Biden targets oil industry’s methane emissions ahead of climate summit

Jennifer A. Dlouhy April 16, 2021
Methane emissions come from a variety of sources, including livestock.
Methane emissions come from a variety of sources, including livestock.

WASHINGTON (Bloomberg) --The Biden administration is considering singling out the oil industry’s methane emissions for significant reductions as part of a pledge to cut greenhouse gases in advance of a climate summit next week, according to two people familiar with the matter.

President Joe Biden is already expected to unveil an ambitious goal for slashing all greenhouse gases before the April 22 virtual event, which dozens of nations are slated to attend. But activists have pushed the administration to go further when it comes to methane, since it is so potent that reductions over just the next few years can be a major weapon in the fight against climate change.

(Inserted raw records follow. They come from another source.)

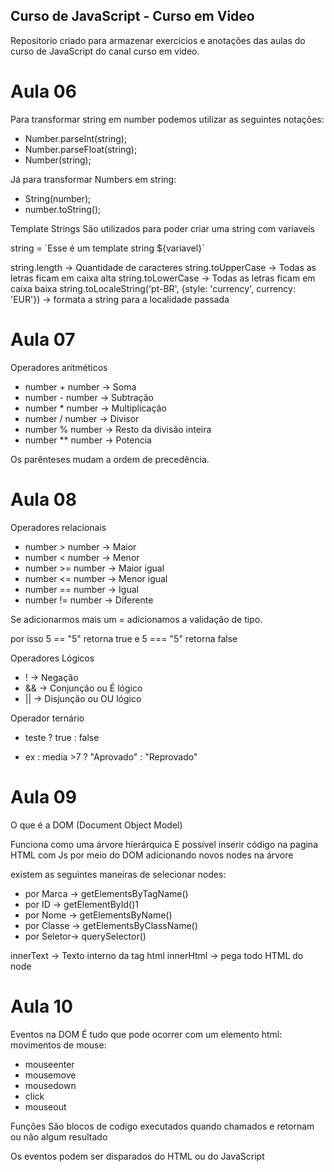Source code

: ## Curso de JavaScript - Curso em Video

Repositorio criado para armazenar exercicios e anotações das aulas do curso de JavaScript do canal curso em video.


# Aula 06

Para transformar string em number podemos utilizar as seguintes notações:
  - Number.parseInt(string);
  - Number.parseFloat(string);
  - Number(string);

Já para transformar Numbers em string:
  - String(number);
  - number.toString();

Template Strings
São utilizados para poder criar uma string com variaveis

string = \`Esse é um template string ${variavel}\`

string.length -> Quantidade de caracteres
string.toUpperCase -> Todas as letras ficam em caixa alta
string.toLowerCase -> Todas as letras ficam em caixa baixa
string.toLocaleString('pt-BR', {style: 'currency', currency: 'EUR'}) -> formata a string para a localidade passada 

# Aula 07 

Operadores aritméticos

- number +  number -> Soma
- number -  number -> Subtração 
- number *  number -> Multiplicação
- number /  number -> Divisor
- number %  number -> Resto da divisão inteira
- number ** number -> Potencia

Os parênteses mudam a ordem de precedência.

# Aula 08

Operadores relacionais

- number >   number -> Maior
- number <   number -> Menor 
- number >=  number -> Maior igual
- number <=  number -> Menor igual
- number ==  number -> Igual
- number !=  number -> Diferente

Se adicionarmos mais um = adicionamos a validação de tipo.

por isso 5 == "5" retorna true
e 5 === "5" retorna false 

Operadores Lógicos

- !  -> Negação
- && -> Conjunção ou É lógico
- || -> Disjunção ou OU lógico

Operador ternário
 - teste ? true : false

  - ex : media >7 ? "Aprovado" : "Reprovado"

# Aula 09
O que é a DOM (Document Object Model)

Funciona como uma árvore hierárquica
E possível inserir código na pagina HTML com Js por meio do DOM adicionando novos nodes na árvore

existem as seguintes maneiras de selecionar nodes:
- por Marca  -> getElementsByTagName()
- por ID     -> getElementById()1
- por Nome   -> getElementsByName()
- por Classe -> getElementsByClassName()
- por Seletor-> querySelector()


innerText -> Texto interno da tag html
innerHtml -> pega todo HTML do node

# Aula 10

Eventos na DOM
É tudo que pode ocorrer com um elemento html:
  movimentos de mouse:
  - mouseenter
  - mousemove
  - mousedown
  - click
  - mouseout 

Funções
  São blocos de codigo executados quando chamados e retornam ou não algum resultado

Os eventos podem ser disparados do HTML ou do JavaScript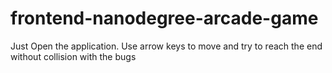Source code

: frontend-nanodegree-arcade-game
===============================

Just Open the application.
Use arrow keys to move and try to reach the end without collision with the bugs
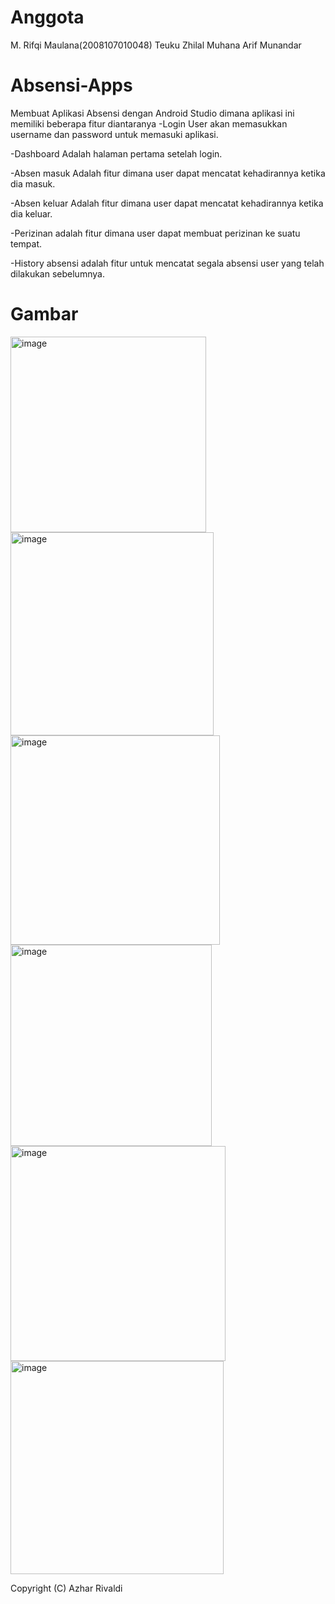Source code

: # Anggota
M. Rifqi Maulana(2008107010048)
Teuku Zhilal Muhana
Arif Munandar

# Absensi-Apps
Membuat Aplikasi Absensi dengan Android Studio dimana aplikasi ini memiliki beberapa fitur diantaranya
-Login
User akan memasukkan username dan password untuk memasuki aplikasi.

-Dashboard
Adalah halaman pertama setelah login.

-Absen masuk
Adalah fitur dimana user dapat mencatat kehadirannya ketika dia masuk.

-Absen keluar
Adalah fitur dimana user dapat mencatat kehadirannya ketika dia keluar.

-Perizinan
adalah fitur dimana user dapat membuat perizinan ke suatu tempat.

-History absensi
adalah fitur untuk mencatat segala absensi user yang telah dilakukan sebelumnya.


# Gambar
<img width="313" alt="image" src="https://github.com/Reifqi/Android-Absen/assets/90368576/54c2d524-4f9c-4afa-9433-7fd32d19c1ec">
<img width="325" alt="image" src="https://github.com/Reifqi/Android-Absen/assets/90368576/c9d892c7-d80d-4eb3-82ef-7bceb55c5fe7">
<img width="335" alt="image" src="https://github.com/Reifqi/Android-Absen/assets/90368576/be0f5146-de40-48d4-8fcd-fe61371c8b4f">
<img width="322" alt="image" src="https://github.com/Reifqi/Android-Absen/assets/90368576/2591e06b-8990-4b61-ab43-d05967428467">
<img width="344" alt="image" src="https://github.com/Reifqi/Android-Absen/assets/90368576/a3a0d290-8bd0-4bc1-ab5c-221eb2f84274">
<img width="341" alt="image" src="https://github.com/Reifqi/Android-Absen/assets/90368576/0690094e-fee7-4f99-8b32-4677fb057bd3">

Copyright (C) Azhar Rivaldi

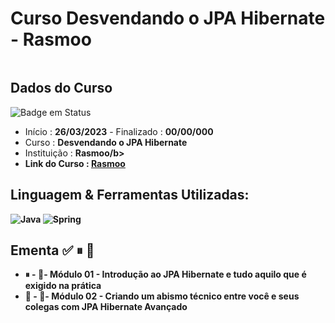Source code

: # Curso Desvendando o JPA Hibernate - Rasmoo

<div align="center">
  <img src="" >
</div>

## Dados do Curso
![Badge em Status](https://img.shields.io/badge/STATUS-INICIADO-green?style=for-the-badge)

* Início :  <b>26/03/2023</b> - Finalizado : <b>00/00/000 </b>
* Curso : <b>Desvendando o JPA Hibernate</b>
* Instituição : <b>Rasmoo/b>
* Link do Curso : [Rasmoo](https://www.rasmoo.com)

## Linguagem & Ferramentas Utilizadas: 

![Java](https://img.shields.io/badge/java-%23ED8B00.svg?style=for-the-badge&logo=java&logoColor=white)
![Spring](https://img.shields.io/badge/spring-%236DB33F.svg?style=for-the-badge&logo=spring&logoColor=white)

## Ementa ✅ ⏸ 🔳
* ⏸ - 📁- Módulo 01 - Introdução ao JPA Hibernate e tudo aquilo que é exigido na prática
* 🔳 - 📁- Módulo 02 - Criando um abismo técnico entre você e seus colegas com JPA Hibernate Avançado

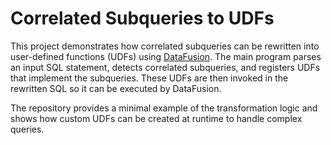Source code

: # Correlated Subqueries to UDFs

This project demonstrates how correlated subqueries can be rewritten into
user-defined functions (UDFs) using [DataFusion](https://github.com/apache/arrow-datafusion).
The main program parses an input SQL statement, detects correlated subqueries,
and registers UDFs that implement the subqueries. These UDFs are then invoked
in the rewritten SQL so it can be executed by DataFusion.

The repository provides a minimal example of the transformation logic and shows
how custom UDFs can be created at runtime to handle complex queries.

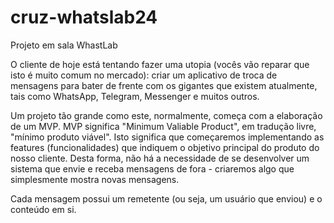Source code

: # cruz-whatslab24
Projeto em sala WhastLab

O cliente de hoje está tentando fazer uma utopia (vocês vão reparar que isto é muito comum no mercado): criar um aplicativo de troca de mensagens para bater de frente com os gigantes que existem atualmente, tais como WhatsApp, Telegram, Messenger e muitos outros. 

Um projeto tão grande como este, normalmente, começa com a elaboração de um MVP. MVP significa "Minimum Valiable Product", em tradução livre, "mínimo produto viável". Isto significa que começaremos implementando as features (funcionalidades) que indiquem o objetivo principal do produto do nosso cliente. Desta forma, não há a necessidade de se desenvolver um sistema que envie e receba mensagens de fora - criaremos algo que simplesmente mostra novas mensagens.

Cada mensagem possui um remetente (ou seja, um usuário que enviou) e o conteúdo em si. 
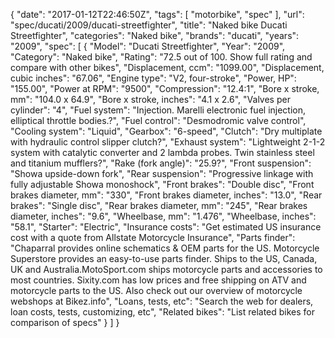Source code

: {
    "date": "2017-01-12T22:46:50Z",
    "tags": [
        "motorbike",
        "spec"
    ],
    "url": "spec\/ducati\/2009\/ducati-streetfighter",
    "title": "Naked bike Ducati Streetfighter",
    "categories": "Naked bike",
    "brands": "ducati",
    "years": "2009",
    "spec": [
        {
            "Model": "Ducati Streetfighter",
            "Year": "2009",
            "Category": "Naked bike",
            "Rating": "72.5 out of 100. Show full rating and compare with other bikes",
            "Displacement, ccm": "1099.00",
            "Displacement, cubic inches": "67.06",
            "Engine type": "V2, four-stroke",
            "Power, HP": "155.00",
            "Power at RPM": "9500",
            "Compression": "12.4:1",
            "Bore x stroke, mm": "104.0 x 64.9",
            "Bore x stroke, inches": "4.1 x 2.6",
            "Valves per cylinder": "4",
            "Fuel system": "Injection. Marelli electronic fuel injection,  elliptical throttle bodies.?",
            "Fuel control": "Desmodromic valve control",
            "Cooling system": "Liquid",
            "Gearbox": "6-speed",
            "Clutch": "Dry multiplate with hydraulic control slipper clutch?",
            "Exhaust system": "Lightweight 2-1-2 system with catalytic converter and 2 lambda probes. Twin stainless steel and titanium mufflers?",
            "Rake (fork angle)": "25.9?",
            "Front suspension": "Showa upside-down fork",
            "Rear suspension": "Progressive linkage with fully adjustable Showa monoshock",
            "Front brakes": "Double disc",
            "Front brakes diameter, mm": "330",
            "Front brakes diameter, inches": "13.0",
            "Rear brakes": "Single disc",
            "Rear brakes diameter, mm": "245",
            "Rear brakes diameter, inches": "9.6",
            "Wheelbase, mm": "1.476",
            "Wheelbase, inches": "58.1",
            "Starter": "Electric",
            "Insurance costs": "Get estimated US insurance cost with a quote from Allstate Motorcycle Insurance",
            "Parts finder": "Chaparral provides online schematics & OEM parts for the US.   Motorcycle Superstore provides an easy-to-use parts finder. Ships to the US, Canada, UK and Australia.MotoSport.com ships motorcycle parts and accessories to most countries.    Sixity.com has low prices and free shipping on ATV and motorcycle parts to the US. Also check out our overview of motorcycle webshops at Bikez.info",
            "Loans, tests, etc": "Search the web for dealers, loan costs, tests, customizing, etc",
            "Related bikes": "List related bikes for comparison of specs"
        }
    ]
}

“It will take a while to slow down the concentration of carbon in the atmosphere, but methane turns the dial down a lot faster and a lot sooner,” said Derek Walker, vice president for U.S. climate at the Environmental Defense Fund.

The burden for reducing methane, the primary component of natural gas, would fall largely on the oil industry that is a chief source of it, alongside cow burps, landfills and coal mines. In the oilfield, methane leaks out of processing equipment and is sometimes vented directly from wells.

Some administration officials are wary of appearing to attack the industry by targeting methane, according to the people, who asked not to be named describing private deliberations.

A White House spokesman declined to comment on the matter.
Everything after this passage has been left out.